Hal tersebut dikatakan alumnus Universitas Kuftaro Damaskus Suriah M Najih Ar Romadloni di sekretariat Islam Nusantara Center, Ciputat, Tangerang Selatan, Sabtu, (6/4).
“Saya membaca bahwa pola radikalisme di Indonesia memiliki kesamaan dengan radikalisme yang terjadi di Timur Tengah. Hal tersebut tampak jelas pada tahun 2016-2017 ketika pilkada DKI Jakarta,” kata dia.
Memasuki dunia global (global village), menurut Najih, setiap yang terjadi di suatu negara maka akan berdampak pada negara lain. “Maka terlalu naif apabila kita tidak melihat radikalisme yang berkembang di Indonesia sebagai bagian dari gejala radikalisme yang terjadi di Timur Tengah,” ungkapnya.

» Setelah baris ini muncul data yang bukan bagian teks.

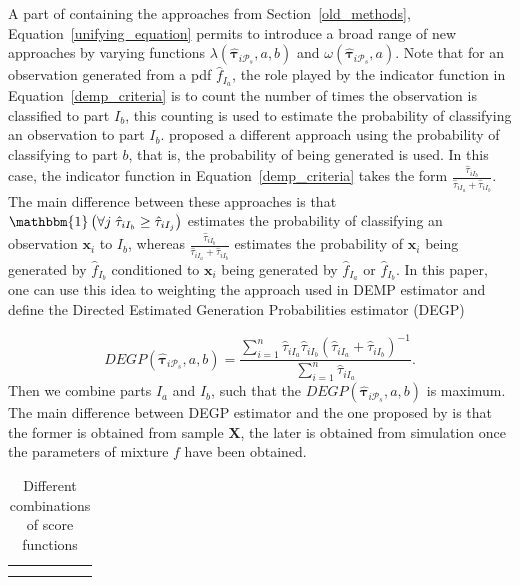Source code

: \documentclass[10pt, a4paper]{article}
\newcommand{\m}[1]{\boldsymbol{#1}}
\begin{document}
\begin{spacing}{1.9}
A part of containing the approaches from Section~\ref{old_methods}, Equation~\ref{unifying_equation} permits to introduce a broad range of new approaches by varying functions $\lambda(\hat{\m \tau}_{i \mathcal{P}_s}, a, b)$ and $\omega(\hat{\m \tau}_{i \mathcal{P}_s}, a)$. Note that for an observation generated from a pdf $\hat{f}_{I_a}$, the role played by the indicator function in Equation~\ref{demp_criteria} is to count the number of times the observation is classified to part $I_b$, this counting is used to estimate the probability of classifying an observation to part $I_b$. \cite{longford2014} proposed a different approach using the probability of classifying to part $b$, that is, the probability of being generated is used. In this case, the indicator function in Equation~\ref{demp_criteria} takes the form $\frac{\hat{\tau}_{iI_b}}{\hat{\tau}_{iI_a} + \hat{\tau}_{iI_b}}$. The main difference between these approaches is that $\mathbbm{1}\left( \forall j\; \hat{\tau}_{i I_{b}} \geq \hat{\tau}_{iI_j} \right)$ estimates the probability of classifying an observation $\m x_i$ to $I_b$, whereas $\frac{\hat{\tau}_{iI_b}}{\hat{\tau}_{iI_a} + \hat{\tau}_{iI_b}}$ estimates the probability of $\m x_i$ being generated by $\hat{f}_{I_b}$ conditioned to $\m x_i$  being generated by $\hat{f}_{I_a}$ or $\hat{f}_{I_b}$. In this paper, one can use this idea to weighting the approach used in DEMP estimator and define the Directed Estimated Generation Probabilities estimator (DEGP)

\begin{equation}\label{demp2_criteria}
DEGP(\hat{\m \tau}_{i \mathcal{P}_s}, a, b) =\frac{ \sum_{i=1}^n \hat{\tau}_{iI_a} \hat{\tau}_{iI_b}(\hat{\tau}_{iI_a} + \hat{\tau}_{iI_b})^{-1}  }{\sum_{i=1}^n \hat{\tau}_{iI_a} }.
\end{equation}
Then we combine parts $I_a$ and $I_b$, such that the $DEGP(\hat{\m \tau}_{i \mathcal{P}_s}, a, b)$ is maximum. The main difference between DEGP estimator and the one proposed by \cite{longford2014} is that the former is obtained from sample $\m X$, the later is obtained from simulation once the parameters of mixture $f$ have been obtained.

\begin{table}[htpb]
\caption{Different combinations of score functions}
\begin{tabular}{c  c | >{\centering}m{0.7in} | >{\centering}m{0.8in} | >{\centering}m{0.7in} | m{0in}}
 & \multicolumn{1}{c}{} & \multicolumn{1}{c}{} & \multicolumn{1}{c}{} & \multicolumn{1}{c}{} & \multicolumn{1}{c}{}\\
 & \multicolumn{1}{c}{} & \multicolumn{3}{c}{$\omega(\boldsymbol\tau_i, a)$} &\\


\end{tabular}
\end{table}
\end{spacing}
\end{document}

Di Suriah konflik selalu terjadi pada hari Jumat, kelompok radikal menyusup di barisan orang-orang yang melakukan solat Jumat. Gerakan tersebut didahului dengan agitasi, hujatan-hujatan di mimbar khutbah, dan propaganda. Hal demikian juga terjadi di Jakarta yang dilakukan oleh sebagian kelompok tertentu.
Tiap Jumat, mereka memiliki beberapa istilah tersendiri sebagai peringatan aksinya, salah satunya adalah Jum'atul Ghodob yang kemudian dicopas di Indonesia dengan istilah Jum'at kemarahan. Gerakan Jum'atul Ghodob yang diinisiatori oleh Yusul Al-Qaradhawi ini merupakan gerakan yang mengajak sebagian orang untuk meluapkan amarahnya di hari Jumat.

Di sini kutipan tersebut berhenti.